Designing the Cast Schema

  • Fields:
    • Name: The name of the cast member (string, required).
    • Date of Birth: The date of birth of the cast member (date, optional).
  • Example Cast Document:
    {
      "_id": ObjectId("60c72b2f9b1d8b3f0c6e6a2f"),
      "name": "Leonardo DiCaprio",
      "date_of_birth": ISODate("1974-11-11")
    }
    

Embedding vs. Referencing

  • Embedding: Storing related data directly within a single document. Best for data that is often read together.
  • Referencing: Storing related data in separate documents and linking them via ObjectId. Best for data that is shared across multiple documents.
  • Choice: Using embedding for reviews to keep them closely tied to their respective movies, and references for cast members to allow for reuse and maintain normalization.

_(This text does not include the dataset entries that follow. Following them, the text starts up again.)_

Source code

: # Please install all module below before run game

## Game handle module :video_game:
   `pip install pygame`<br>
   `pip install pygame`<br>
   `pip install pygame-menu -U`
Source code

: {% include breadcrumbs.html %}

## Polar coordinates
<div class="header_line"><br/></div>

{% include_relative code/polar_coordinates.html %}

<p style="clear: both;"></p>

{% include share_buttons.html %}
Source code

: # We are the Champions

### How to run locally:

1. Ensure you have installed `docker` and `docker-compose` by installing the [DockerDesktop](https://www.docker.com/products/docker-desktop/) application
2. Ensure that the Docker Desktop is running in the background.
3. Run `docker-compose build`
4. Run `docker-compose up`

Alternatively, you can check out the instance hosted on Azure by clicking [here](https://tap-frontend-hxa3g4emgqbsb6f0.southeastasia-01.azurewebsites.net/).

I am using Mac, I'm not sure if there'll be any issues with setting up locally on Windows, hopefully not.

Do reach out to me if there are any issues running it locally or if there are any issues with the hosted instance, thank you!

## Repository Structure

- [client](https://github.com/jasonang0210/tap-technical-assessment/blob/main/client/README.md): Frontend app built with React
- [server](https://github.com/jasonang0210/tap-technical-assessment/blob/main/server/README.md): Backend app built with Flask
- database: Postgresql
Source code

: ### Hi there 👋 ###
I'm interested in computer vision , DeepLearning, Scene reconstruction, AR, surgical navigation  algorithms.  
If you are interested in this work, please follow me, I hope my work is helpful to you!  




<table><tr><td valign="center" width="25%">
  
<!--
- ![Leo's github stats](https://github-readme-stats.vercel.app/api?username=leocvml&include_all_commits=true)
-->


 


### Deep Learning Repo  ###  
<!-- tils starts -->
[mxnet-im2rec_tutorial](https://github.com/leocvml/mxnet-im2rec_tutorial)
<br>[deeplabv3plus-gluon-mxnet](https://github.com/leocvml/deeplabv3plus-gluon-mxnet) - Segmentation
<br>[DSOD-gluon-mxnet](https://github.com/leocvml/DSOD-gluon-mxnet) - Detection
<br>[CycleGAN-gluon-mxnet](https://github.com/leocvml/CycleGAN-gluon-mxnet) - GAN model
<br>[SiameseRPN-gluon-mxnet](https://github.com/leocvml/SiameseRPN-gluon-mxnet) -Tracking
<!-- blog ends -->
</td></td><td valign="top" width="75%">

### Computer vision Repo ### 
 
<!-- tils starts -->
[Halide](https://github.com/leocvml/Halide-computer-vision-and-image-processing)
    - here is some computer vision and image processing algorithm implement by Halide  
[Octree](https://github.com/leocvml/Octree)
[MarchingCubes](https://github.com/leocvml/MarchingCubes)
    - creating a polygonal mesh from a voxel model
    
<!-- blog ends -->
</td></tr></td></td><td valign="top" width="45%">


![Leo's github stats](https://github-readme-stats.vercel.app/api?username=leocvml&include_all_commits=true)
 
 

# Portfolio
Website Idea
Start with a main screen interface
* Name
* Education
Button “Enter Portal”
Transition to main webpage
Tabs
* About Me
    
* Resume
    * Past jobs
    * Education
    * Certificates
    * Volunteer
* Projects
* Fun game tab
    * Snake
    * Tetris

Querying with References and Embedding

  • Basic Queries:

    • Find Movies by Genre:
      db.movies.find({ genre: "Sci-Fi" })
      
    • Find Movies by Year:
      db.movies.find({ year: 2010 })
      
  • Advanced Queries:

    • Find Movies by Cast Member:
      // Assuming the cast member's ObjectId is known
      var castId = ObjectId("60c72b2f9b1d8b3f0c6e6a2f");
      db.movies.find({ "cast._id": castId })
      
    • Find Movies by Reviewer:
      // Assuming the reviewer's user name is known
      var userName = "John Doe";
      db.movies.find({ "reviews.user": userName })
      
  • Using Aggregation for Joins:

    • Populate Cast Information:
      db.movies.aggregate([
        { $match: { title: "Inception" } },
        {
          $lookup: {
            from: "cast",
            localField: "cast._id",
            foreignField: "_id",
            as: "castDetails"
          }
        }
      ])
      

Benefits of Using References and Embedding

  • Data Normalization: Avoids data duplication by storing shared data (like cast members) separately.
  • Scalability: Embedding reviews within movies simplifies data retrieval and makes it easier to scale the database as related data grows.
  • Flexibility: Allows for more complex queries and relationships between different entities.